Your task |
What lines in the entries hold the string "scipy"? List them.
* * * * *
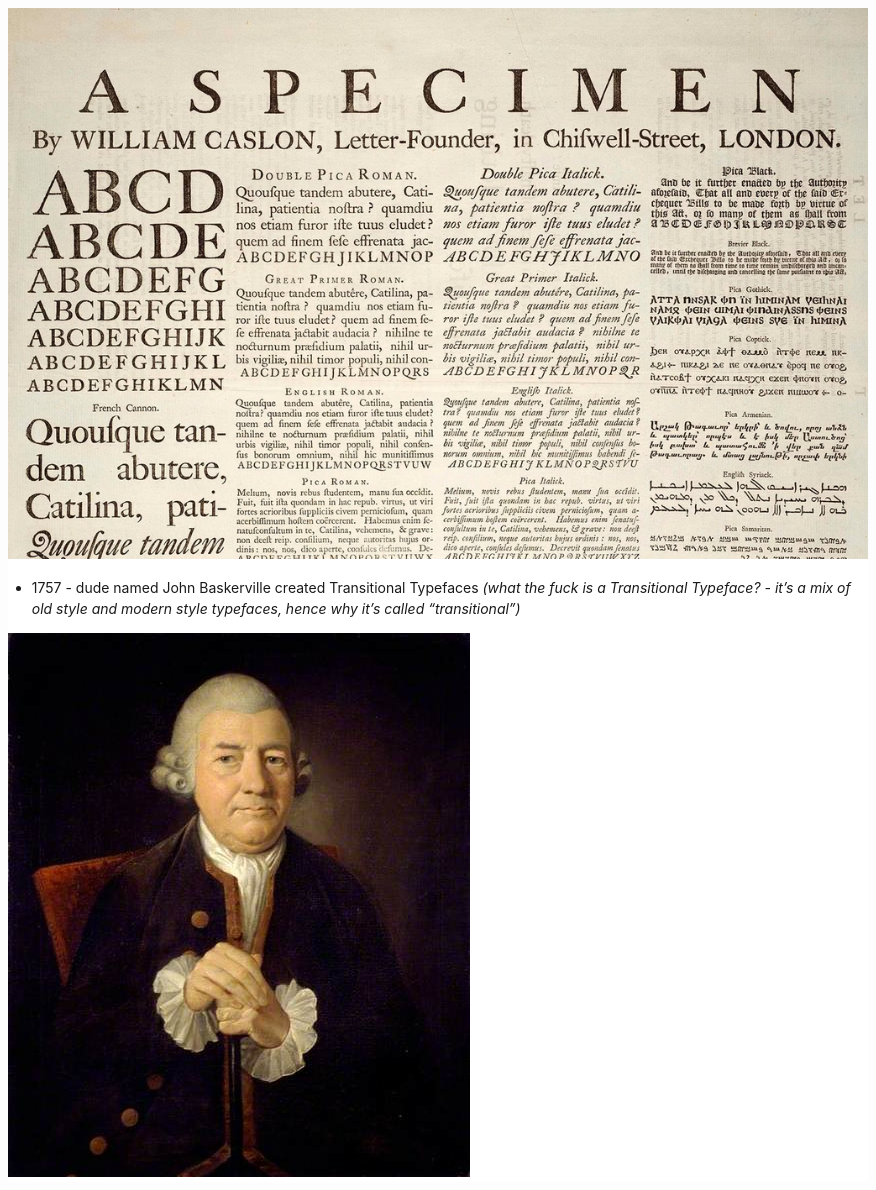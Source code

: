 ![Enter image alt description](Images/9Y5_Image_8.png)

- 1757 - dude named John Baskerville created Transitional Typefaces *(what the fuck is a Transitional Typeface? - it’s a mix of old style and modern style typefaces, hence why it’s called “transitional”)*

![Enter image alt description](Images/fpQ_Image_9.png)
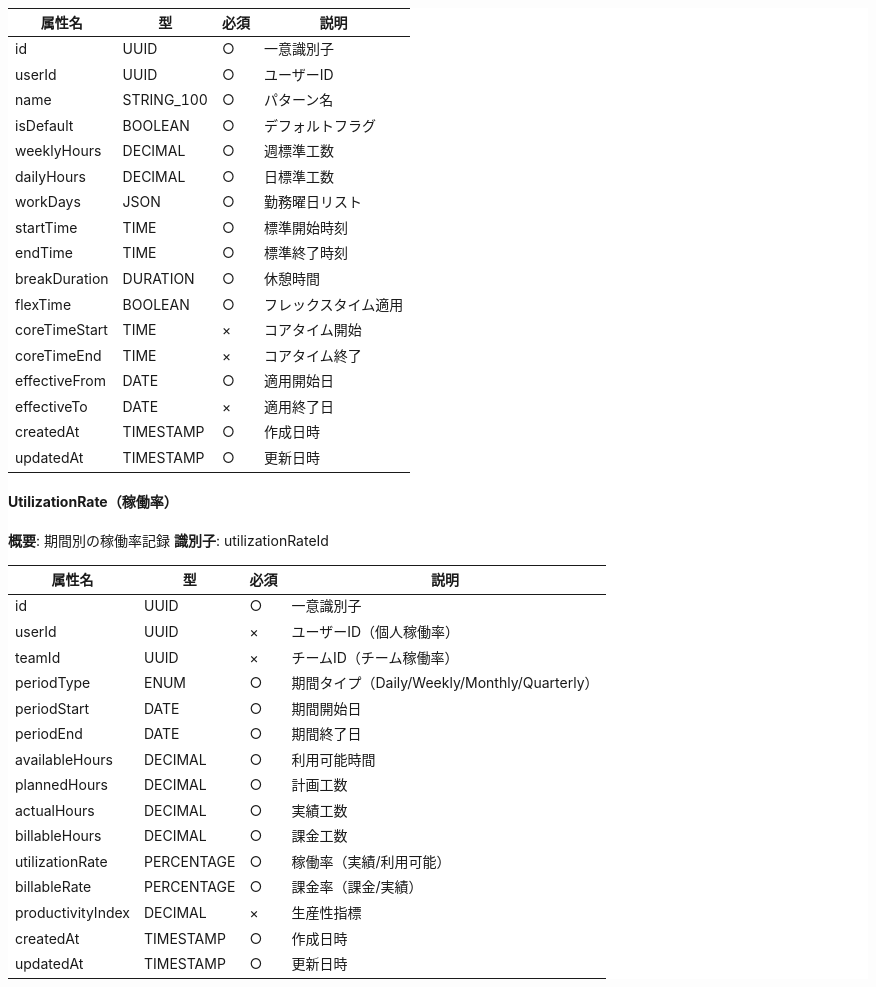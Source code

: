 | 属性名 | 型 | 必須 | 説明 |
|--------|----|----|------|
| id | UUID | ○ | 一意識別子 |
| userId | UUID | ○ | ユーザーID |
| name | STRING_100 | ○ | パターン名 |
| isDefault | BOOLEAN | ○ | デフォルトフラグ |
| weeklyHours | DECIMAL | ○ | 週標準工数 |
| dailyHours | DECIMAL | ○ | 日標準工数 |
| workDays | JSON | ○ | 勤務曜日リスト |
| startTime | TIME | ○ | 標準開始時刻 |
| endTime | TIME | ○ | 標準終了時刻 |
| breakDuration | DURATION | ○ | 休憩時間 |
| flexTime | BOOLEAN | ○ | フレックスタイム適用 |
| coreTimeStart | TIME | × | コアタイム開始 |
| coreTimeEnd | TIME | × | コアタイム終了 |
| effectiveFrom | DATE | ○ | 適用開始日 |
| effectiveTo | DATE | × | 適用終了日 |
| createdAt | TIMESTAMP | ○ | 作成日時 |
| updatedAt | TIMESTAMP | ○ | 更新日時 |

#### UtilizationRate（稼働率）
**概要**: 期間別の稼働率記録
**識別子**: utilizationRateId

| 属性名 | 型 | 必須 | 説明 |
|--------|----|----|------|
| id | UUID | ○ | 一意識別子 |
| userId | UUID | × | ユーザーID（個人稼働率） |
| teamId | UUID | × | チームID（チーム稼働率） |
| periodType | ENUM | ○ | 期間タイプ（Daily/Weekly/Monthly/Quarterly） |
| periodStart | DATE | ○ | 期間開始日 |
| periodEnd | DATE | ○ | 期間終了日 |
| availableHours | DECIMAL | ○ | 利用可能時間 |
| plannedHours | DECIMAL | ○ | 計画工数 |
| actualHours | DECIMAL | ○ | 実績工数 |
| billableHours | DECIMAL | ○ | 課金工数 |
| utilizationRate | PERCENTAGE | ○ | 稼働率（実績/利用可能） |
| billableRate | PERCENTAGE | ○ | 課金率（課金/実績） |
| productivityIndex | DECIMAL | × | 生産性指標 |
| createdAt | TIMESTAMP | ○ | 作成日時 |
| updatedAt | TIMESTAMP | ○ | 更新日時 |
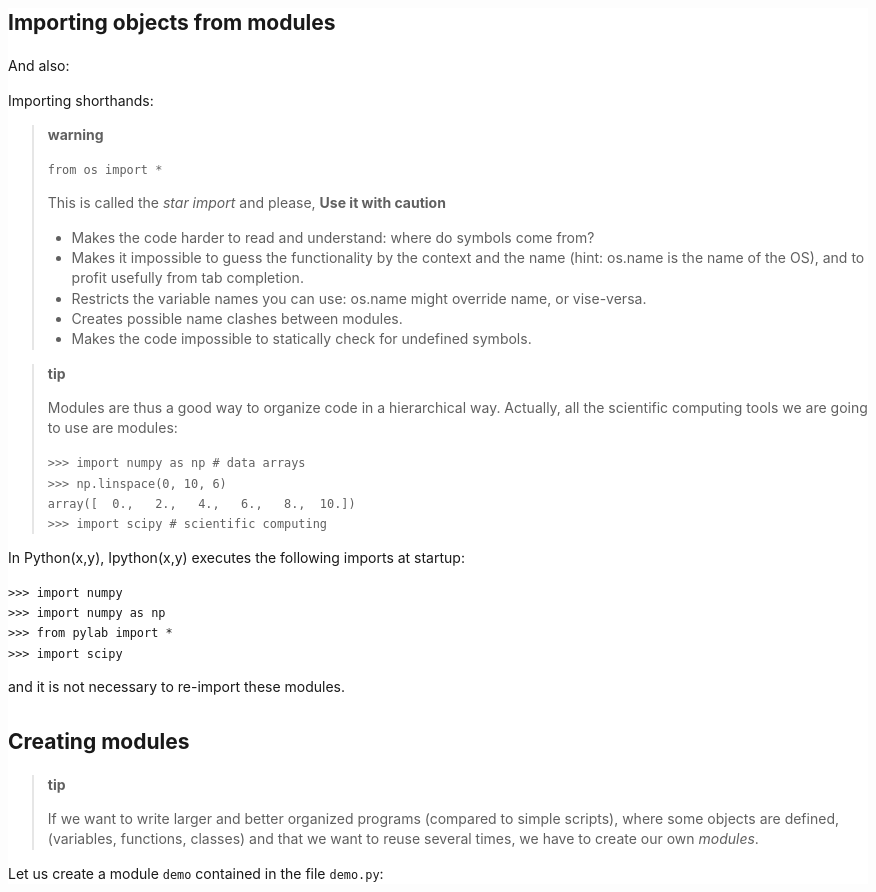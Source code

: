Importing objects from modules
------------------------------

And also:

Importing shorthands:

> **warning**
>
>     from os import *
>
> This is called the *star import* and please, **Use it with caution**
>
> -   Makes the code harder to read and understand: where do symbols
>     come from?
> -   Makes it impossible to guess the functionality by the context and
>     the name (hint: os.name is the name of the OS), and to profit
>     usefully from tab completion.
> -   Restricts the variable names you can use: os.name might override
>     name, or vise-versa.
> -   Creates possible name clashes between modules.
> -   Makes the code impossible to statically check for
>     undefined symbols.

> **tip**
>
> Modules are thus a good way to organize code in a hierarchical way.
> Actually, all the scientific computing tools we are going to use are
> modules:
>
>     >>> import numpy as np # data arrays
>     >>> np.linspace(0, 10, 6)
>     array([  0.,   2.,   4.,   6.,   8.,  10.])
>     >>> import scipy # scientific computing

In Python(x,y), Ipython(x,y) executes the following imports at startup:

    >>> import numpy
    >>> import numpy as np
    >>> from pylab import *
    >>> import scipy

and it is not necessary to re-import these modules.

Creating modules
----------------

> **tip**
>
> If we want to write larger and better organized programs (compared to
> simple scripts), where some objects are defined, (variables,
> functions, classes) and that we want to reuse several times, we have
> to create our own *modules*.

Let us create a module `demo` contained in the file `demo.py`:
* * * * *
Response area |
>     >>> import scipy # scientific computing
    >>> import scipy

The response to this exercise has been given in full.